Former UK prime minister Boris Johnson has claimed President Vladimir Putin threatened to target him with a missile attack before ordering Russian forces into Ukraine.

The apparent threat — denied by the Kremlin — came in a telephone call just ahead of the February 24 invasion, according to a BBC documentary to be broadcast on Monday.

Johnson and other Western leaders had been hurrying to Kyiv to show support for Ukraine and try to deter a Russian attack.

“He sort of threatened me at one point and said, ‘Boris, I don’t want to hurt you, but with a missile, it would only take a minute’, or something like that,” Johnson quoted Putin as saying.

The Kremlin on Monday, however, dismissed the accusation as a “lie”.

“What Mr Johnson said is not true. More precisely it’s a lie,” Kremlin spokesman Dmitry Peskov told reporters.

“Moreover, this is either a conscious lie — then you need to ask Mr Johnson for what purpose he chose this version of events — or it was unintentional and in fact he didn’t understand what President Putin was talking to him about.”

Johnson emerged as one of the most impassioned Western backers of Ukrainian President Volodymyr Zelensky.

 

– ‘Playing along’ –

 

But prior to the invasion, he says he told Putin that there was no imminent prospect of Ukraine joining NATO, while warning him that any invasion would mean “more NATO, not less NATO” on Russia’s borders.

“He said, ‘Boris, you say that Ukraine is not going to join NATO any time soon.

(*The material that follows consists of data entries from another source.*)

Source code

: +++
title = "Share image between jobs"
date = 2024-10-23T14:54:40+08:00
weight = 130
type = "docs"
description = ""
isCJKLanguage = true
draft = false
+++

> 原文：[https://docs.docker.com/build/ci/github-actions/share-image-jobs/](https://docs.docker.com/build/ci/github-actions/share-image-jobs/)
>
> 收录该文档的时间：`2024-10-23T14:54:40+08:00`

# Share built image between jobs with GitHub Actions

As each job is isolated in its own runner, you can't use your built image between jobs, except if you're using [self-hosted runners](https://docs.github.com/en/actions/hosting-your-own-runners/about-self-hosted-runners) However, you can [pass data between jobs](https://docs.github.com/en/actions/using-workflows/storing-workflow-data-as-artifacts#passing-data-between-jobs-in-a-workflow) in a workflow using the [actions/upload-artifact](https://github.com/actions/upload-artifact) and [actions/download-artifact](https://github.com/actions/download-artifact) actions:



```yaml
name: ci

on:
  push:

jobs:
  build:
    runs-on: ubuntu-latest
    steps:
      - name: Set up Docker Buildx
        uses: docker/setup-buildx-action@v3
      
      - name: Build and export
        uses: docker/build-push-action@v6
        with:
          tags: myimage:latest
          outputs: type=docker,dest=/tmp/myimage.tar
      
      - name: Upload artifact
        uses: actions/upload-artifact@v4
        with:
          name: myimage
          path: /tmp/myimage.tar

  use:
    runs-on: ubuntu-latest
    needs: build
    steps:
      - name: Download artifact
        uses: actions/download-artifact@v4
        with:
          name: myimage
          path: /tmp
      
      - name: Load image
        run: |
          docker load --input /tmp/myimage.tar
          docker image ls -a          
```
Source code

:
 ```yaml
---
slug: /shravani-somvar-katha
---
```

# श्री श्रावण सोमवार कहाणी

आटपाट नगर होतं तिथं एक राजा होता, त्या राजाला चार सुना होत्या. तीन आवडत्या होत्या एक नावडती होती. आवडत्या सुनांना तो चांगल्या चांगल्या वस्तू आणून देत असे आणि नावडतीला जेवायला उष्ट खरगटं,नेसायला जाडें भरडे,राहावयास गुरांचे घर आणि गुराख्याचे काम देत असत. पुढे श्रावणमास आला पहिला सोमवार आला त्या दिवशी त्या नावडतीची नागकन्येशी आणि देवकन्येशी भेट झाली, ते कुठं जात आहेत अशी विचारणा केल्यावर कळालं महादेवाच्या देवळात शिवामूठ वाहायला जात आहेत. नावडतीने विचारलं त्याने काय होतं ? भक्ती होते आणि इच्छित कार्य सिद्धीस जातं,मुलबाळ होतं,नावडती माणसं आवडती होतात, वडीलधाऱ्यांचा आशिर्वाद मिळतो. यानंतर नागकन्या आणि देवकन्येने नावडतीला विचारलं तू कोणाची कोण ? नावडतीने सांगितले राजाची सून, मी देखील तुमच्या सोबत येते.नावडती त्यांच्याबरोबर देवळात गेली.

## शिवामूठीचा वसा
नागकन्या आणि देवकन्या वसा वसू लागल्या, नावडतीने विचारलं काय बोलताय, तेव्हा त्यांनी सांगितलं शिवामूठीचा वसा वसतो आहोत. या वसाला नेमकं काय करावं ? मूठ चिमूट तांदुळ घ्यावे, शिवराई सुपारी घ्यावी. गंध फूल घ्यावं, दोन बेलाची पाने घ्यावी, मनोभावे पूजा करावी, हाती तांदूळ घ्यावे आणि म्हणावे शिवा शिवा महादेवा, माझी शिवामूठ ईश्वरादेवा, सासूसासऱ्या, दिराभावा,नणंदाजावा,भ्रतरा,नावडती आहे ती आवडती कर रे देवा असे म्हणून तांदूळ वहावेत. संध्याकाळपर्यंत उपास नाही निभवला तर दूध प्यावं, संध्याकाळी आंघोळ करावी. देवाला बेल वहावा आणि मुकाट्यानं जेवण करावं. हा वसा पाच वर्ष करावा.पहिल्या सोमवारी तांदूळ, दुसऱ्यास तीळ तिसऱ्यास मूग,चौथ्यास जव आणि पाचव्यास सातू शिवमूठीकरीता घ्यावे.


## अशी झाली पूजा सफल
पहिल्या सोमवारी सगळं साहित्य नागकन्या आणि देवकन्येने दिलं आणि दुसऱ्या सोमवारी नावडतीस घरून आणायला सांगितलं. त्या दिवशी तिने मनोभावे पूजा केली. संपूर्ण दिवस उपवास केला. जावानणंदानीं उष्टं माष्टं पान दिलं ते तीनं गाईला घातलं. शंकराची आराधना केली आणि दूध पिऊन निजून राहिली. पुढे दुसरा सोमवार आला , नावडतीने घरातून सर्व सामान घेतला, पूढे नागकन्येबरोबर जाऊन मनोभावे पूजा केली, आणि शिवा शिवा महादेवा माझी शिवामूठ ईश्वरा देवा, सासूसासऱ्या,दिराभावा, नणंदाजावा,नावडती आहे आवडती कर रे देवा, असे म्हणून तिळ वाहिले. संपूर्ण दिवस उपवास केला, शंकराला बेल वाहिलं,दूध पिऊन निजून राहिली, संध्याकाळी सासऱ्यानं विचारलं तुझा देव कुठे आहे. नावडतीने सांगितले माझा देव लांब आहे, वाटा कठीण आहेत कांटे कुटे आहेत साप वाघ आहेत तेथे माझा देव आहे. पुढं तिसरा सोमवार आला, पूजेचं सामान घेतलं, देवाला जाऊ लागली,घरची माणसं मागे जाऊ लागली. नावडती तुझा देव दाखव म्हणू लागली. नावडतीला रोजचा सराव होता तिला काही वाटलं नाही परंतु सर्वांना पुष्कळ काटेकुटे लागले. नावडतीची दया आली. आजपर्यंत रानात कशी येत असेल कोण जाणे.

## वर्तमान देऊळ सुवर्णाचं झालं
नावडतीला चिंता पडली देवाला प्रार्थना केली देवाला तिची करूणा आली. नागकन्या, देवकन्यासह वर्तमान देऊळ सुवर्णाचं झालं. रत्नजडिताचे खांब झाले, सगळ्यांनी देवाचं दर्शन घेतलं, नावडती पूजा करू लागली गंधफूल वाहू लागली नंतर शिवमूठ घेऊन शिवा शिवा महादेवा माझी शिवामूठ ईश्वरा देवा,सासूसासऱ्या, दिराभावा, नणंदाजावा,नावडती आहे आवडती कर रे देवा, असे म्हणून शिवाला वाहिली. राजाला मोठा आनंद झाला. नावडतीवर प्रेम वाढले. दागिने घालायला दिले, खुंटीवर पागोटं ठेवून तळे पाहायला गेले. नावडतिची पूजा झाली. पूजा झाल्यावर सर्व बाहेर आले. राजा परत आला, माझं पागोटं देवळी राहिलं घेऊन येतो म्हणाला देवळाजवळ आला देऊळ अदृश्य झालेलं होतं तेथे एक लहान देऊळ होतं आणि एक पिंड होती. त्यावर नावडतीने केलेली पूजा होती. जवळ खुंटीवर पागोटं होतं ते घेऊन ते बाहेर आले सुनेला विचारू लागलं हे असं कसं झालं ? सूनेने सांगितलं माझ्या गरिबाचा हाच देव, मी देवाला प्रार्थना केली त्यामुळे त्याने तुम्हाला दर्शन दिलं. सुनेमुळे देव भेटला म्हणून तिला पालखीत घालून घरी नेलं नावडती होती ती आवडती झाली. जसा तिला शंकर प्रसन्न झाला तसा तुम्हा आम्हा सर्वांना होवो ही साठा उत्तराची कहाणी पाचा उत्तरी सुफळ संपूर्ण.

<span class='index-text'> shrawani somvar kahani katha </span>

“‘What is any time soon?’ And I said, ‘well it’s not going to join NATO for the foreseeable future. You know that perfectly well’.”

On the missile threat, Johnson added: “I think from the very relaxed tone that he was taking, the sort of air of detachment that he seemed to have, he was just playing along with my attempts to get him to negotiate.”

The BBC documentary charts the growing divide between the Russian leader and the West in the years before the invasion of Ukraine.

It also features Zelensky reflecting on his thwarted ambitions to join NATO prior to Russia’s attack.

“If you know that tomorrow Russia will occupy Ukraine, why don’t you give me something today I can stop it with?” he says.

“Or if you can’t give it to me, then stop it yourself.”